My one experience with it involved my mother making some sort of pasta or tuna salad, while also getting out some hydrocortisone cream for a rash or something, with a tiny bit of the steroid cream ending up in the bowl. Don’t ask me how this happened. I just remember my brother and I freaking out and SCREAMING for her to throw out the entire bowl of food, not wanting our mother to die. She called poison control and they said it would be fine (she’s a nurse so she knew this anyway) but I think we put up such a fit she tossed it anyway. (Or at least she told us she did.) So everyone does silly things, and children eat everything. No matter how silly, it’s no reason not to call. The call centers have heard everything.
- Dad: Hi, my child just ate some Play-Doh.
Pharmacist: How much?
Dad: Like half a can.
Pharmacist: Okay, he or she should be fine–
Dad: Oh, wait, nevermind, he just had it in his hand.
- Caller: I know this is a line for humans, but my puppy just ate some pills.
Pharmacist: Okay, well, I’d recommend calling your vet. There is a Poison Control Number for Animals, but they charge $55 per call.
- Caller: I made some chicken chili last night, and left it out last night.
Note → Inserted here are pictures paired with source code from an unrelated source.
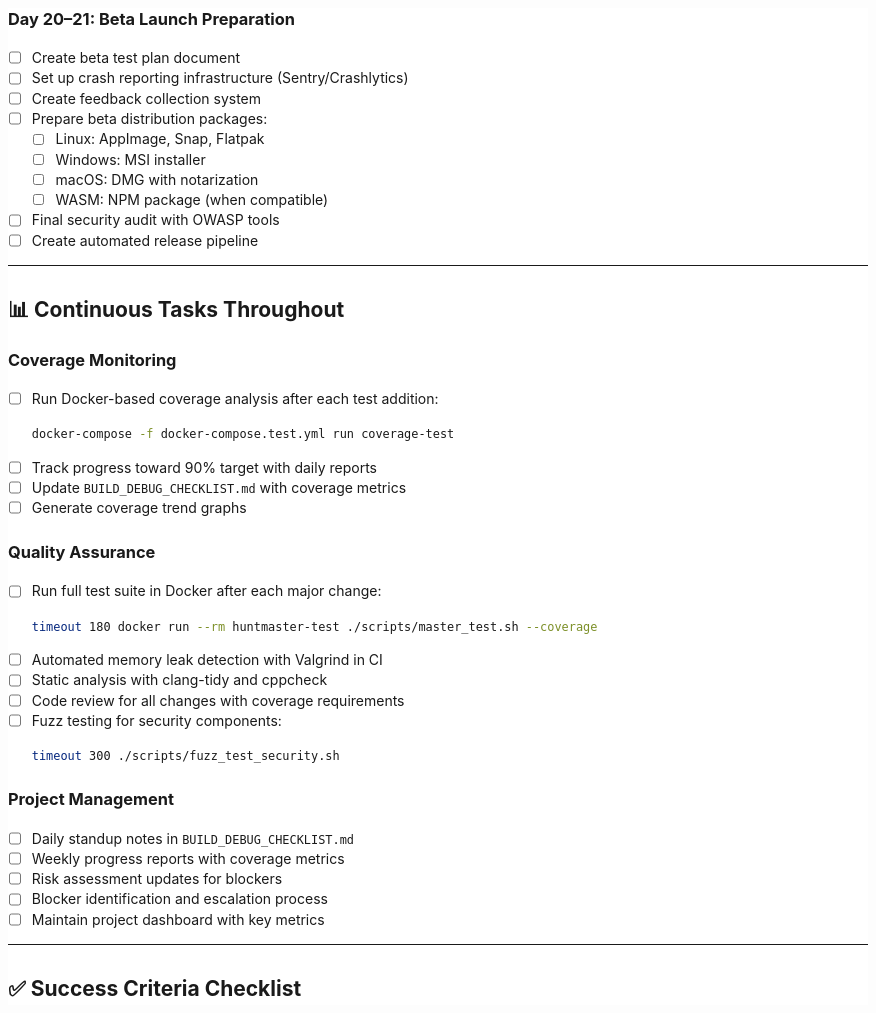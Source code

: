 ### Day 20–21: Beta Launch Preparation
- [ ] Create beta test plan document
- [ ] Set up crash reporting infrastructure (Sentry/Crashlytics)
- [ ] Create feedback collection system
- [ ] Prepare beta distribution packages:
    - [ ] Linux: AppImage, Snap, Flatpak
    - [ ] Windows: MSI installer
    - [ ] macOS: DMG with notarization
    - [ ] WASM: NPM package (when compatible)
- [ ] Final security audit with OWASP tools
- [ ] Create automated release pipeline

---

## 📊 Continuous Tasks Throughout

### Coverage Monitoring
- [ ] Run Docker-based coverage analysis after each test addition:
    ```bash
    docker-compose -f docker-compose.test.yml run coverage-test
    ```
- [ ] Track progress toward 90% target with daily reports
- [ ] Update `BUILD_DEBUG_CHECKLIST.md` with coverage metrics
- [ ] Generate coverage trend graphs

### Quality Assurance
- [ ] Run full test suite in Docker after each major change:
    ```bash
    timeout 180 docker run --rm huntmaster-test ./scripts/master_test.sh --coverage
    ```
- [ ] Automated memory leak detection with Valgrind in CI
- [ ] Static analysis with clang-tidy and cppcheck
- [ ] Code review for all changes with coverage requirements
- [ ] Fuzz testing for security components:
    ```bash
    timeout 300 ./scripts/fuzz_test_security.sh
    ```

### Project Management
- [ ] Daily standup notes in `BUILD_DEBUG_CHECKLIST.md`
- [ ] Weekly progress reports with coverage metrics
- [ ] Risk assessment updates for blockers
- [ ] Blocker identification and escalation process
- [ ] Maintain project dashboard with key metrics

---

## ✅ Success Criteria Checklist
Can I eat it?
Most calls dealt with toddlers eating pills. One “licked the coating off a bunch of Advil and Tylenol.” One important point: Tylenol is actually incredibly dangerous in overdoses–which is hard to do unintentionally in adults–but isn’t so difficult for small children, since overdoses are generally based on weight. Tylenol in overdose has been bad enough to cause patients to go into liver failure and require a liver transplant. Keep pills out of the reach of kids!
Oh, interesting fact: Those little freshness packets in shoe boxes that say “don’t ingest?” They’re just silica, and non-toxic. It’s like eating sand, apparently. (This is not medical advice!) Update from the comments:: Silica gel, the desiccant in “freshness packets,” isn’t always harmless. Sometimes it’s packaged with a moisture indicator and some of those are quite toxic.